All told, SSE5 includes 46 unique "base" instructions, with many of those instructions featuring several variations that work on different data types. With all of these variations, the total number of instructions introduced altogether with SSE5 is 170. For comparison's sake, the entire original x86 instruction set was a mere 80 instructions.
With SSE5, AMD is focusing on 5 groups of instructions. Those groups are:
- Fused multiply accumulate (FMACxx) instructions
- Integer multiply accumulate (IMAC, IMADC) instructions
- Permutation and conditional move instructions
- Vector compare and test instructions
- Precision control, rounding, and conversion instructions
As we hinted to earlier, many of these instructions are implementations of features found elsewhere. DSPs in particular have been and continue to be a major source of new instructions for new versions of SSE, with many of these instructions allowing for a CPU to process data for specialized cases at DSP-like speeds.

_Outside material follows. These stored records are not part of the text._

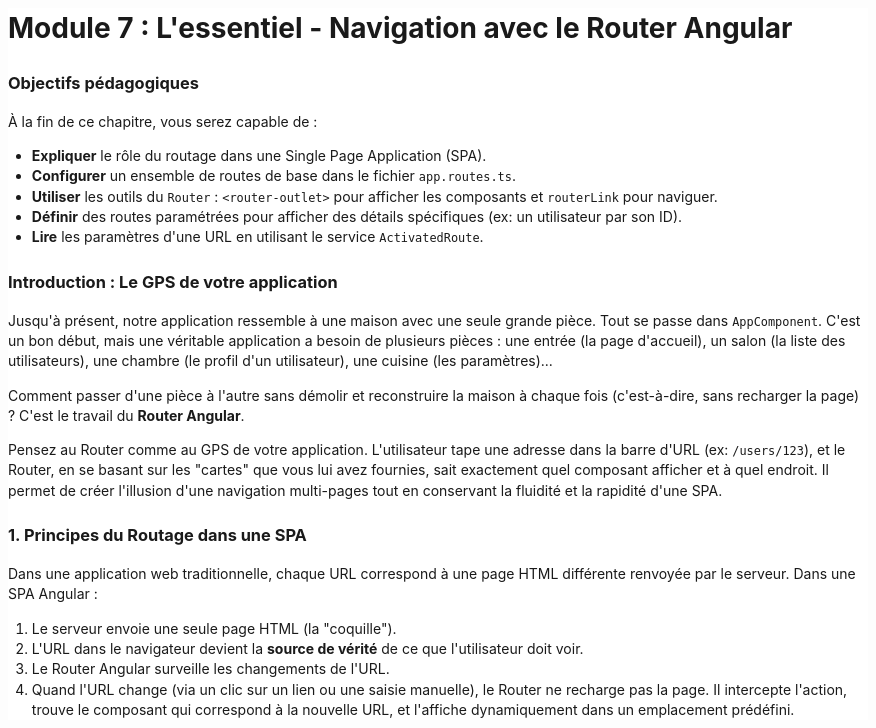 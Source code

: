 # Module 7 : L'essentiel - Navigation avec le Router Angular

### Objectifs pédagogiques

À la fin de ce chapitre, vous serez capable de :

* **Expliquer** le rôle du routage dans une Single Page Application (SPA).
* **Configurer** un ensemble de routes de base dans le fichier `app.routes.ts`.
* **Utiliser** les outils du `Router` : `<router-outlet>` pour afficher les composants et `routerLink` pour naviguer.
* **Définir** des routes paramétrées pour afficher des détails spécifiques (ex: un utilisateur par son ID).
* **Lire** les paramètres d'une URL en utilisant le service `ActivatedRoute`.

### Introduction : Le GPS de votre application

Jusqu'à présent, notre application ressemble à une maison avec une seule grande pièce. Tout se passe dans
`AppComponent`. C'est un bon début, mais une véritable application a besoin de plusieurs pièces : une entrée (la page
d'accueil), un salon (la liste des utilisateurs), une chambre (le profil d'un utilisateur), une cuisine (les
paramètres)...

Comment passer d'une pièce à l'autre sans démolir et reconstruire la maison à chaque fois (c'est-à-dire, sans recharger
la page) ? C'est le travail du **Router Angular**.

Pensez au Router comme au GPS de votre application. L'utilisateur tape une adresse dans la barre d'URL (ex:
`/users/123`), et le Router, en se basant sur les "cartes" que vous lui avez fournies, sait exactement quel composant
afficher et à quel endroit. Il permet de créer l'illusion d'une navigation multi-pages tout en conservant la fluidité et
la rapidité d'une SPA.

### 1. Principes du Routage dans une SPA

Dans une application web traditionnelle, chaque URL correspond à une page HTML différente renvoyée par le serveur.
Dans une SPA Angular :

1. Le serveur envoie une seule page HTML (la "coquille").
2. L'URL dans le navigateur devient la **source de vérité** de ce que l'utilisateur doit voir.
3. Le Router Angular surveille les changements de l'URL.
4. Quand l'URL change (via un clic sur un lien ou une saisie manuelle), le Router ne recharge pas la page. Il intercepte
   l'action, trouve le composant qui correspond à la nouvelle URL, et l'affiche dynamiquement dans un emplacement
   prédéfini.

Additionally, AMD has taken a particular interest in the weakness of the very core of x86, which is how the instructions are formed and handled. A single binary-form instruction for an x86 processor (or most other processors for that matter) is a combination of two parts: an opcode and operands. The opcode is the segment of the instruction that says what to do, the operands are the data elements that will be operated upon and any further specifiers the processor needs to execute the instruction. As far as the x86 instruction set is concerned, this is normally very cut & dry: 2 bytes for the opcode, and then the rest of the instruction is the operands, with the vast majority of instructions using between 0 and 2 data element operands.

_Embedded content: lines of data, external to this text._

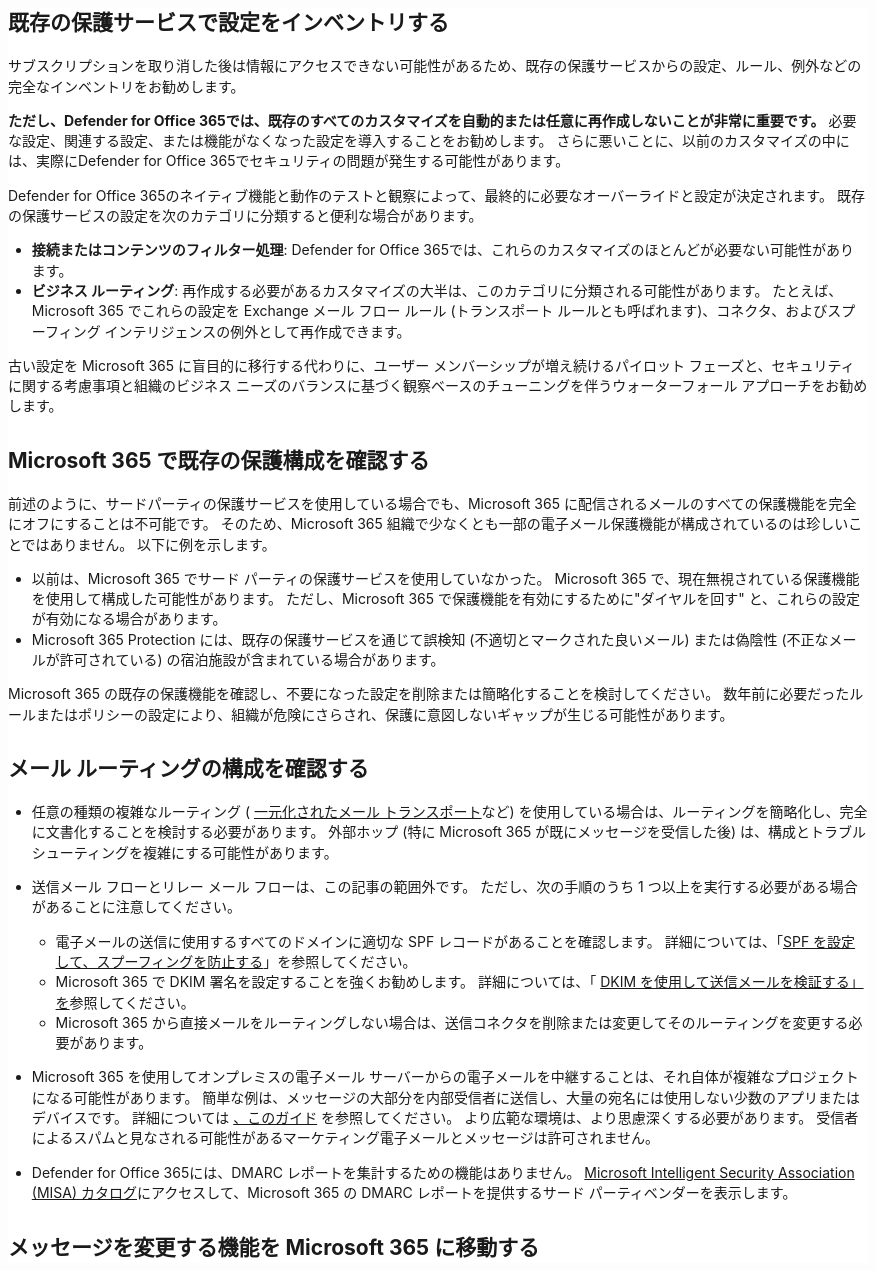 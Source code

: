 ## <a name="inventory-the-settings-at-your-existing-protection-service"></a>既存の保護サービスで設定をインベントリする

サブスクリプションを取り消した後は情報にアクセスできない可能性があるため、既存の保護サービスからの設定、ルール、例外などの完全なインベントリをお勧めします。

**ただし、Defender for Office 365では、既存のすべてのカスタマイズを自動的または任意に再作成しないことが非常に重要です。** 必要な設定、関連する設定、または機能がなくなった設定を導入することをお勧めします。 さらに悪いことに、以前のカスタマイズの中には、実際にDefender for Office 365でセキュリティの問題が発生する可能性があります。

Defender for Office 365のネイティブ機能と動作のテストと観察によって、最終的に必要なオーバーライドと設定が決定されます。 既存の保護サービスの設定を次のカテゴリに分類すると便利な場合があります。

- **接続またはコンテンツのフィルター処理**: Defender for Office 365では、これらのカスタマイズのほとんどが必要ない可能性があります。
- **ビジネス ルーティング**: 再作成する必要があるカスタマイズの大半は、このカテゴリに分類される可能性があります。 たとえば、Microsoft 365 でこれらの設定を Exchange メール フロー ルール (トランスポート ルールとも呼ばれます)、コネクタ、およびスプーフィング インテリジェンスの例外として再作成できます。

古い設定を Microsoft 365 に盲目的に移行する代わりに、ユーザー メンバーシップが増え続けるパイロット フェーズと、セキュリティに関する考慮事項と組織のビジネス ニーズのバランスに基づく観察ベースのチューニングを伴うウォーターフォール アプローチをお勧めします。

## <a name="check-your-existing-protection-configuration-in-microsoft-365"></a>Microsoft 365 で既存の保護構成を確認する

前述のように、サードパーティの保護サービスを使用している場合でも、Microsoft 365 に配信されるメールのすべての保護機能を完全にオフにすることは不可能です。 そのため、Microsoft 365 組織で少なくとも一部の電子メール保護機能が構成されているのは珍しいことではありません。 以下に例を示します。

- 以前は、Microsoft 365 でサード パーティの保護サービスを使用していなかった。 Microsoft 365 で、現在無視されている保護機能を使用して構成した可能性があります。 ただし、Microsoft 365 で保護機能を有効にするために"ダイヤルを回す" と、これらの設定が有効になる場合があります。
- Microsoft 365 Protection には、既存の保護サービスを通じて誤検知 (不適切とマークされた良いメール) または偽陰性 (不正なメールが許可されている) の宿泊施設が含まれている場合があります。

Microsoft 365 の既存の保護機能を確認し、不要になった設定を削除または簡略化することを検討してください。 数年前に必要だったルールまたはポリシーの設定により、組織が危険にさらされ、保護に意図しないギャップが生じる可能性があります。

## <a name="check-your-mail-routing-configuration"></a>メール ルーティングの構成を確認する

- 任意の種類の複雑なルーティング ( [一元化されたメール トランスポート](/exchange/transport-options)など) を使用している場合は、ルーティングを簡略化し、完全に文書化することを検討する必要があります。 外部ホップ (特に Microsoft 365 が既にメッセージを受信した後) は、構成とトラブルシューティングを複雑にする可能性があります。

- 送信メール フローとリレー メール フローは、この記事の範囲外です。 ただし、次の手順のうち 1 つ以上を実行する必要がある場合があることに注意してください。
  - 電子メールの送信に使用するすべてのドメインに適切な SPF レコードがあることを確認します。 詳細については、「[SPF を設定して、スプーフィングを防止する](set-up-spf-in-office-365-to-help-prevent-spoofing.md)」を参照してください。
  - Microsoft 365 で DKIM 署名を設定することを強くお勧めします。 詳細については、「 [DKIM を使用して送信メールを検証する」を](use-dkim-to-validate-outbound-email.md)参照してください。
  - Microsoft 365 から直接メールをルーティングしない場合は、送信コネクタを削除または変更してそのルーティングを変更する必要があります。

- Microsoft 365 を使用してオンプレミスの電子メール サーバーからの電子メールを中継することは、それ自体が複雑なプロジェクトになる可能性があります。 簡単な例は、メッセージの大部分を内部受信者に送信し、大量の宛名には使用しない少数のアプリまたはデバイスです。 詳細については [、このガイド](/exchange/mail-flow-best-practices/how-to-set-up-a-multifunction-device-or-application-to-send-email-using-microsoft-365-or-office-365) を参照してください。 より広範な環境は、より思慮深くする必要があります。 受信者によるスパムと見なされる可能性があるマーケティング電子メールとメッセージは許可されません。

- Defender for Office 365には、DMARC レポートを集計するための機能はありません。 [Microsoft Intelligent Security Association (MISA) カタログ](https://www.microsoft.com/misapartnercatalog)にアクセスして、Microsoft 365 の DMARC レポートを提供するサード パーティベンダーを表示します。

## <a name="move-features-that-modify-messages-into-microsoft-365"></a>メッセージを変更する機能を Microsoft 365 に移動する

AMD is making changes to both the opcode and operand design as part of SSE5, with the latter in particular intended to make many of the new performance-improving instructions possible. For the opcode, AMD is adding a third byte to the opcode - this is necessary to provide the bits needed to identify the new instructions, and provide some controls over the use of the new operand features. As for the operand, SSE5 includes numerous instructions that require the use of more than 2 data element operands; the format of the operands is not so much the point here as is the potential power of having additional operands. One way to improve performance is to operate on more pieces of data in a given instruction, and this requires the ability to address more than 2 data elements.